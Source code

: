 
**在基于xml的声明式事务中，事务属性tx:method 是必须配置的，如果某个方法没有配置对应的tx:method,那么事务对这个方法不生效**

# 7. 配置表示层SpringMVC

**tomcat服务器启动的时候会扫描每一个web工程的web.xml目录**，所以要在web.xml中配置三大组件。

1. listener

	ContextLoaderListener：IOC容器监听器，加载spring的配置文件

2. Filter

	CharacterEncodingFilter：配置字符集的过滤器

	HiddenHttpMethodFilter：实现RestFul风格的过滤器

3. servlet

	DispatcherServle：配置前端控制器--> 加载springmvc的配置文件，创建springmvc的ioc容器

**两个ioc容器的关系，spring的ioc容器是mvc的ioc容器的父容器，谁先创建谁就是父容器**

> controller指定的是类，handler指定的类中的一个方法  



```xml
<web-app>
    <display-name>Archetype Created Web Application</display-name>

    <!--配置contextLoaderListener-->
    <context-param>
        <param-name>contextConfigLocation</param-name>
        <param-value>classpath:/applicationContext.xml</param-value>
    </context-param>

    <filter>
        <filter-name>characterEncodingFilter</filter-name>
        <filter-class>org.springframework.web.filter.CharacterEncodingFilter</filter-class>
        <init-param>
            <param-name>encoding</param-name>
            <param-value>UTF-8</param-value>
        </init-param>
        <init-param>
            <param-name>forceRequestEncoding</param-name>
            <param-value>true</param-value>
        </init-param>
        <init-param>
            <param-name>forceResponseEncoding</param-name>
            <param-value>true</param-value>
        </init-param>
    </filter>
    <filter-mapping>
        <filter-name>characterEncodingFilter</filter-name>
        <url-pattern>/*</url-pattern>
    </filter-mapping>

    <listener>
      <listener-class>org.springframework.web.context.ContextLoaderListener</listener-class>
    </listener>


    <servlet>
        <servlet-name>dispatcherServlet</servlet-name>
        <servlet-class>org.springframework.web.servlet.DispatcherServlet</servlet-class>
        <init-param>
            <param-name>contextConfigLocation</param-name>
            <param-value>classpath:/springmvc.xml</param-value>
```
# # # # # # #
### [Problem]
Scan the records above for the string "contextConfigLocation", then copy each line where it turns up.

### [Your response]
        <param-name>contextConfigLocation</param-name>
            <param-name>contextConfigLocation</param-name>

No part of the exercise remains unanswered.